Xpatweb Critical Skills Survey reinforces emigration fears
The talent that employers struggle to find locally is widely demanded in popular emigration destinations.
According to reports from emigration assistance groups and local banks, South Africa is experiencing a sharp rise in people emigrating. Pew Research estimates that at least 900 000 people born in South Africa were living in other countries in 2017, with many of these people being skilled and educated.
Xpatweb's recently released annual Critical Skills Survey not only highlights the top critical skills that employers struggle to recruit within local borders but shows striking similarities between the jobs that are in demand in popular emigration destinations, such as the United Kingdom, New Zealand and Australia. Xpatweb is also a partner for the upcoming HR Indaba.
Which skills are the hardest to recruit locally?

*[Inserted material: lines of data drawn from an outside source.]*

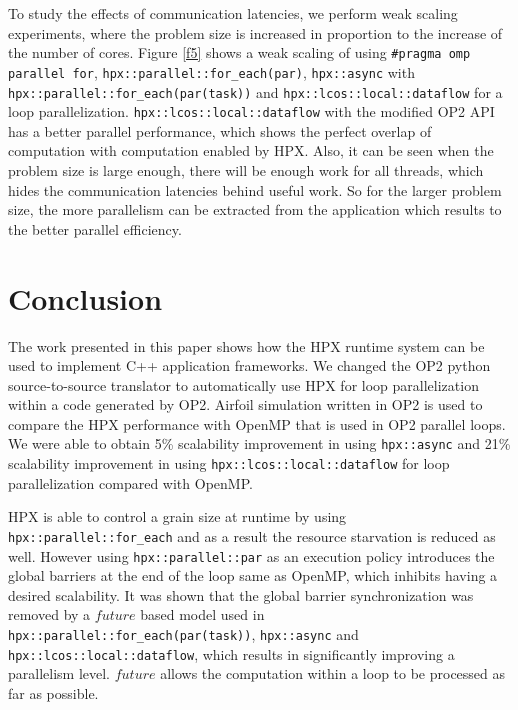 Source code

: \documentclass[conference]{IEEEtran}
\begin{document}
To study the effects of communication latencies, we perform weak scaling experiments, where the problem size is increased in proportion to the increase of the number of cores. Figure \ref{f5} shows a weak scaling of using \texttt{\#pragma omp parallel for}, \texttt{hpx::parallel::for\_each(par)}, \texttt{hpx::async} with \texttt{hpx::parallel::for\_each(par(task))} and \texttt{hpx::lcos::local::dataflow} for a loop parallelization. \texttt{hpx::lcos::local::dataflow} with the modified OP2 API has a better parallel performance, which shows the perfect overlap of computation with computation enabled by HPX. Also, it can be seen when the problem size is large enough, there will be enough work for all threads, which hides the communication latencies behind useful work. So for the larger problem size, the more parallelism can be extracted from the application which results to the better parallel efficiency. 





\section{Conclusion}
\label{sec:future}

The work presented in this paper shows how the HPX runtime system can be used to implement C++ application frameworks. We changed the OP2 python source-to-source translator to automatically use HPX for loop parallelization within a code generated by OP2. Airfoil simulation written in OP2 is used to compare the HPX performance with OpenMP that is used in OP2 parallel loops. We were able to obtain 5\% scalability improvement in using \texttt{hpx::async} and 21\% scalability improvement in using \texttt{hpx::lcos::local::dataflow} for loop parallelization compared with OpenMP.

HPX is able to control a grain size at runtime by using \texttt{hpx::parallel::for\_each} and as a result the resource starvation is reduced as well. However using \texttt{hpx::parallel::par} as an execution policy introduces the global barriers at the end of the loop same as OpenMP, which inhibits having a desired scalability. It was shown that the global barrier synchronization was removed by a $future$ based model used in \texttt{hpx::parallel::for\_each(par(task))}, \texttt{hpx::async} and \texttt{hpx::lcos::local::dataflow}, which results in significantly improving a parallelism level. $future$ allows the computation within a loop to be processed as far as possible. 
\end{document}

Xpatweb are the largest independent immigration specialists in South Africa and their survey, which is considered by the government, incorporates responses from 110 companies, including JSE-listed companies and large multinational groups operating in Africa. Following last year’s results, ICT specialists and engineers remain the most difficult to recruit, followed by artisans, senior financial executives, professionals in the health sector, executive managers, specialists & academics, mining executives, risk managers, and foreign language speakers.
“The most notable jump in figures are the number of South African companies struggling to recruit artisans, increasing by 45 ercent from last year and professionals in the health sector which rose by a massive 200 percent” says Marisa Jacobs, immigration specialist and director at Xpatweb.
Work visa processes to recruit internationally are perceived as onerous
Over 85 percent of respondents indicated that they find it difficult to recruit critically skilled individuals and that an international search would help them find these skills, but that the work visa process was an inhibitor.
“Respondents indicated that the work visa process prohibits South African employers from recruiting internationally, citing onerous requirements and long processing times of the South African embassies abroad, as some of the major challenges they face. While this is a clear perception shared by the respondents, our experience has shown that if the person being recruited truly has a critical skill, we have never failed to obtain a work visa,” says Jacobs.
Skills leaving South Africa
South Africa notoriously doesn’t keep record of the number of South Africans who permanently leave the country, but other countries keep track of immigrants.
“Our survey results show that there is a very clear link between the skills that are needed locally and the professions that other countries are recruiting for, again confirming that skills shortages are a global challenge and South Africa is competing for these skills. Skills transfer to local teams and concession planning remains a key element for companies to develop their teams,” concludes Jacobs.
Xpatweb will launch the next Critical Skills survey earlier this year in time to provide input for Government’s new critical skills draft list, which is expected to be published later this year for public comment.